[Saved entries]
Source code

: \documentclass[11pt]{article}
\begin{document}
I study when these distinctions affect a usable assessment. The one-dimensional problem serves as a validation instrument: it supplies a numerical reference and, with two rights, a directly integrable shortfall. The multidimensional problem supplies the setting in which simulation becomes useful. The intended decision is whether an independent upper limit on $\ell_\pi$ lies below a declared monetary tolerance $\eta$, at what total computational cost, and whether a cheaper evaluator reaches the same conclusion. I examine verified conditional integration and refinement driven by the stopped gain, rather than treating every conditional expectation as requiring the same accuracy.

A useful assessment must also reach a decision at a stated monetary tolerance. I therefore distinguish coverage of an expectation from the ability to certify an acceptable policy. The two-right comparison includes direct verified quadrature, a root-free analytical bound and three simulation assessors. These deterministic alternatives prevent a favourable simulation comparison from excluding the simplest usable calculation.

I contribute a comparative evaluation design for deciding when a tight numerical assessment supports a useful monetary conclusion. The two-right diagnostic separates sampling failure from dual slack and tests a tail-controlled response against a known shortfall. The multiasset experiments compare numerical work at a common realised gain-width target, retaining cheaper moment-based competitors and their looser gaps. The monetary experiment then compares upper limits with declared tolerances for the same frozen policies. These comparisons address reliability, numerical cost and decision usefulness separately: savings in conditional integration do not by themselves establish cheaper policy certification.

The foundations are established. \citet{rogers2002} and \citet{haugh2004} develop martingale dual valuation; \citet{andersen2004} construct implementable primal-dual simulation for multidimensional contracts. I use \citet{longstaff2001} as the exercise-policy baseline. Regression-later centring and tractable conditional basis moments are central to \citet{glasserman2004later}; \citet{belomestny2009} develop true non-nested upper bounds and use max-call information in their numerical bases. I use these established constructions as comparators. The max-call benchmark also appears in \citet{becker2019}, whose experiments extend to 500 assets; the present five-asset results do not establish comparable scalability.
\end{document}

■ TASK INSTRUCTIONS
Would you please reproduce the records above exactly, only from their first line through the line holding "A useful assessment", with both ends included?

■ WRITTEN RESPONSE
Source code

: \documentclass[11pt]{article}
\begin{document}
I study when these distinctions affect a usable assessment. The one-dimensional problem serves as a validation instrument: it supplies a numerical reference and, with two rights, a directly integrable shortfall. The multidimensional problem supplies the setting in which simulation becomes useful. The intended decision is whether an independent upper limit on $\ell_\pi$ lies below a declared monetary tolerance $\eta$, at what total computational cost, and whether a cheaper evaluator reaches the same conclusion. I examine verified conditional integration and refinement driven by the stopped gain, rather than treating every conditional expectation as requiring the same accuracy.

A useful assessment must also reach a decision at a stated monetary tolerance. I therefore distinguish coverage of an expectation from the ability to certify an acceptable policy. The two-right comparison includes direct verified quadrature, a root-free analytical bound and three simulation assessors. These deterministic alternatives prevent a favourable simulation comparison from excluding the simplest usable calculation.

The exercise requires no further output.